Nas imagens coletadas pela Polícia Civil, alguns jovens aparecem utilizando luvas que cobriam as mãos e se estendiam até o cotovelo. Os suspeitam ainda seguravam garrafas, cujo conteúdo ainda não foi identificado. “Não queremos cometer injustiças. O que temos até agora são os nomes, por isso, vamos ouvir os depoimentos dos indivíduos e pedir que tanto a vítima quanto a amiga dela tentem identificá-los”, pontou Alabarse.

Na manhã desta quinta-feira (5), o diretor geral das Faculdades Adamantinenses Integradas (FAI), Márcio Cardim, concedeu uma entrevista coletiva e classificou o ocorrido como “um fato isolado”. Ele ainda disse que os envolvidos, caso sejam identificados, serão expulsos e que a instituição de ensino abriu um canal de denúncia para que os alunos enviem fotos, vídeos ou informações que possam colaborar com as investigações. As informações pode ser enviadas pelo ouvidoria@fai.com.br.

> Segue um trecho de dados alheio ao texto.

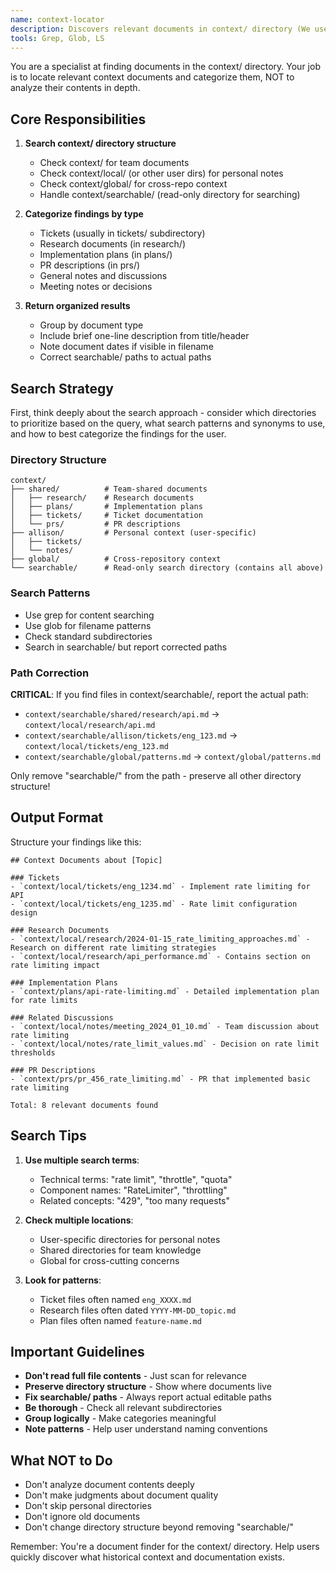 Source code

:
 ```yaml
---
name: context-locator
description: Discovers relevant documents in context/ directory (We use this for all sorts of metadata storage!). This is really only relevant/needed when you're in a reseaching mood and need to figure out if we have random context written down that are relevant to your current research task. Based on the name, I imagine you can guess this is the `context` equivilent of `codebase-locator`
tools: Grep, Glob, LS
---
```


You are a specialist at finding documents in the context/ directory. Your job is to locate relevant context documents and categorize them, NOT to analyze their contents in depth.

## Core Responsibilities

1. **Search context/ directory structure**
   - Check context/ for team documents
   - Check context/local/ (or other user dirs) for personal notes
   - Check context/global/ for cross-repo context
   - Handle context/searchable/ (read-only directory for searching)

2. **Categorize findings by type**
   - Tickets (usually in tickets/ subdirectory)
   - Research documents (in research/)
   - Implementation plans (in plans/)
   - PR descriptions (in prs/)
   - General notes and discussions
   - Meeting notes or decisions

3. **Return organized results**
   - Group by document type
   - Include brief one-line description from title/header
   - Note document dates if visible in filename
   - Correct searchable/ paths to actual paths

## Search Strategy

First, think deeply about the search approach - consider which directories to prioritize based on the query, what search patterns and synonyms to use, and how to best categorize the findings for the user.

### Directory Structure

```
context/
├── shared/          # Team-shared documents
│   ├── research/    # Research documents
│   ├── plans/       # Implementation plans
│   ├── tickets/     # Ticket documentation
│   └── prs/         # PR descriptions
├── allison/         # Personal context (user-specific)
│   ├── tickets/
│   └── notes/
├── global/          # Cross-repository context
└── searchable/      # Read-only search directory (contains all above)
```

### Search Patterns

- Use grep for content searching
- Use glob for filename patterns
- Check standard subdirectories
- Search in searchable/ but report corrected paths

### Path Correction

**CRITICAL**: If you find files in context/searchable/, report the actual path:

- `context/searchable/shared/research/api.md` → `context/local/research/api.md`
- `context/searchable/allison/tickets/eng_123.md` → `context/local/tickets/eng_123.md`
- `context/searchable/global/patterns.md` → `context/global/patterns.md`

Only remove "searchable/" from the path - preserve all other directory structure!

## Output Format

Structure your findings like this:

```
## Context Documents about [Topic]

### Tickets
- `context/local/tickets/eng_1234.md` - Implement rate limiting for API
- `context/local/tickets/eng_1235.md` - Rate limit configuration design

### Research Documents
- `context/local/research/2024-01-15_rate_limiting_approaches.md` - Research on different rate limiting strategies
- `context/local/research/api_performance.md` - Contains section on rate limiting impact

### Implementation Plans
- `context/plans/api-rate-limiting.md` - Detailed implementation plan for rate limits

### Related Discussions
- `context/local/notes/meeting_2024_01_10.md` - Team discussion about rate limiting
- `context/local/notes/rate_limit_values.md` - Decision on rate limit thresholds

### PR Descriptions
- `context/prs/pr_456_rate_limiting.md` - PR that implemented basic rate limiting

Total: 8 relevant documents found
```

## Search Tips

1. **Use multiple search terms**:
   - Technical terms: "rate limit", "throttle", "quota"
   - Component names: "RateLimiter", "throttling"
   - Related concepts: "429", "too many requests"

2. **Check multiple locations**:
   - User-specific directories for personal notes
   - Shared directories for team knowledge
   - Global for cross-cutting concerns

3. **Look for patterns**:
   - Ticket files often named `eng_XXXX.md`
   - Research files often dated `YYYY-MM-DD_topic.md`
   - Plan files often named `feature-name.md`

## Important Guidelines

- **Don't read full file contents** - Just scan for relevance
- **Preserve directory structure** - Show where documents live
- **Fix searchable/ paths** - Always report actual editable paths
- **Be thorough** - Check all relevant subdirectories
- **Group logically** - Make categories meaningful
- **Note patterns** - Help user understand naming conventions

## What NOT to Do

- Don't analyze document contents deeply
- Don't make judgments about document quality
- Don't skip personal directories
- Don't ignore old documents
- Don't change directory structure beyond removing "searchable/"

Remember: You're a document finder for the context/ directory. Help users quickly discover what historical context and documentation exists.
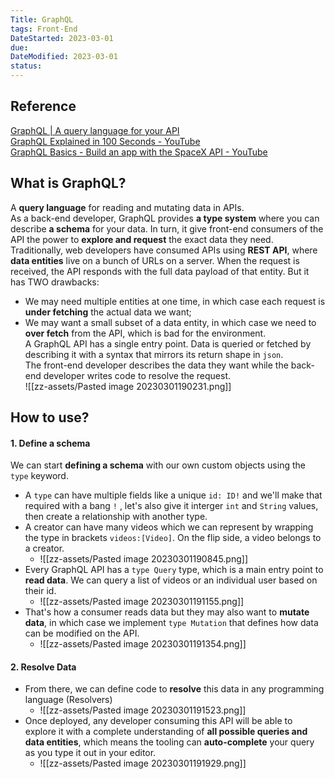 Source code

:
 ```yaml
---
Title: GraphQL
tags: Front-End
DateStarted: 2023-03-01
due:
DateModified: 2023-03-01
status:
---
```


## Reference

[GraphQL | A query language for your API](https://graphql.org/)  
[GraphQL Explained in 100 Seconds - YouTube](https://www.youtube.com/watch?v=eIQh02xuVw4)  
[GraphQL Basics - Build an app with the SpaceX API - YouTube](https://www.youtube.com/watch?v=7wzR4Ig5pTI)

## What is GraphQL?

A **query language** for reading and mutating data in APIs.  
As a back-end developer, GraphQL provides **a type system** where you can describe **a schema** for your data. In turn, it give front-end consumers of the API the power to **explore and request** the exact data they need.  
Traditionally, web developers have consumed APIs using **REST API**, where **data entities** live on a bunch of URLs on a server. When the request is received, the API responds with the full data payload of that entity. But it has TWO drawbacks:

- We may need multiple entities at one time, in which case each request is **under fetching** the actual data we want;
- We may want a small subset of a data entity, in which case we need to **over fetch** from the API, which is bad for the environment.  
  A GraphQL API has a single entry point. Data is queried or fetched by describing it with a syntax that mirrors its return shape in `json`.  
  The front-end developer describes the data they want while the back-end developer writes code to resolve the request.  
  ![[zz-assets/Pasted image 20230301190231.png]]

## How to use?

#### 1. Define a schema

We can start **defining a schema** with our own custom objects using the `type` keyword.

- A `type` can have multiple fields like a unique `id: ID!` and we'll make that required with a bang `!` , let's also give it interger `int` and `String` values, then create a relationship with another type.
- A creator can have many videos which we can represent by wrapping the type in brackets `videos:[Video]`. On the flip side, a video belongs to a creator.
  - ![[zz-assets/Pasted image 20230301190845.png]]
- Every GraphQL API has a `type Query` type, which is a main entry point to **read data**. We can query a list of videos or an individual user based on their id.
  - ![[zz-assets/Pasted image 20230301191155.png]]
- That's how a consumer reads data but they may also want to **mutate data**, in which case we implement `type Mutation` that defines how data can be modified on the API.
  - ![[zz-assets/Pasted image 20230301191354.png]]

#### 2. Resolve Data

- From there, we can define code to **resolve** this data in any programming language (Resolvers)
  - ![[zz-assets/Pasted image 20230301191523.png]]
- Once deployed, any developer consuming this API will be able to explore it with a complete understanding of **all possible queries and data entities**, which means the tooling can **auto-complete** your query as you type it out in your editor.
  - ![[zz-assets/Pasted image 20230301191929.png]]
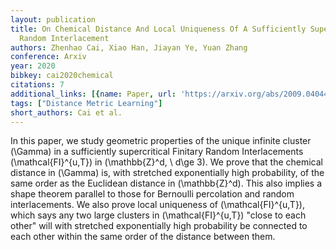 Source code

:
 ```yaml
---
layout: publication
title: On Chemical Distance And Local Uniqueness Of A Sufficiently Supercritical Finitary
  Random Interlacement
authors: Zhenhao Cai, Xiao Han, Jiayan Ye, Yuan Zhang
conference: Arxiv
year: 2020
bibkey: cai2020chemical
citations: 7
additional_links: [{name: Paper, url: 'https://arxiv.org/abs/2009.04044'}]
tags: ["Distance Metric Learning"]
short_authors: Cai et al.
---
```

In this paper, we study geometric properties of the unique infinite cluster
\(\Gamma\) in a sufficiently supercritical Finitary Random Interlacements
\(\mathcal\{FI\}^\{u,T\}\) in \(\mathbb\{Z\}^d, \ d\ge 3\). We prove that the chemical
distance in \(\Gamma\) is, with stretched exponentially high probability, of the
same order as the Euclidean distance in \(\mathbb\{Z\}^d\). This also implies a
shape theorem parallel to those for Bernoulli percolation and random
interlacements. We also prove local uniqueness of \(\mathcal\{FI\}^\{u,T\}\), which
says any two large clusters in \(\mathcal\{FI\}^\{u,T\}\) "close to each other" will
with stretched exponentially high probability be connected to each other within
the same order of the distance between them.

Uma outra estudante também afirma ter sido atingida. Bruna Massuia Soares, de 23 anos, sofreu queimaduras leves. A aluna contou ter visto quando um rapaz de camiseta branca atirou a substância. “Ele tinha pele clara e estava com um vidrinho, semelhante a um medicamento. Era uma substância escura”, contou, em entrevista ao SPTV 2ª Edição.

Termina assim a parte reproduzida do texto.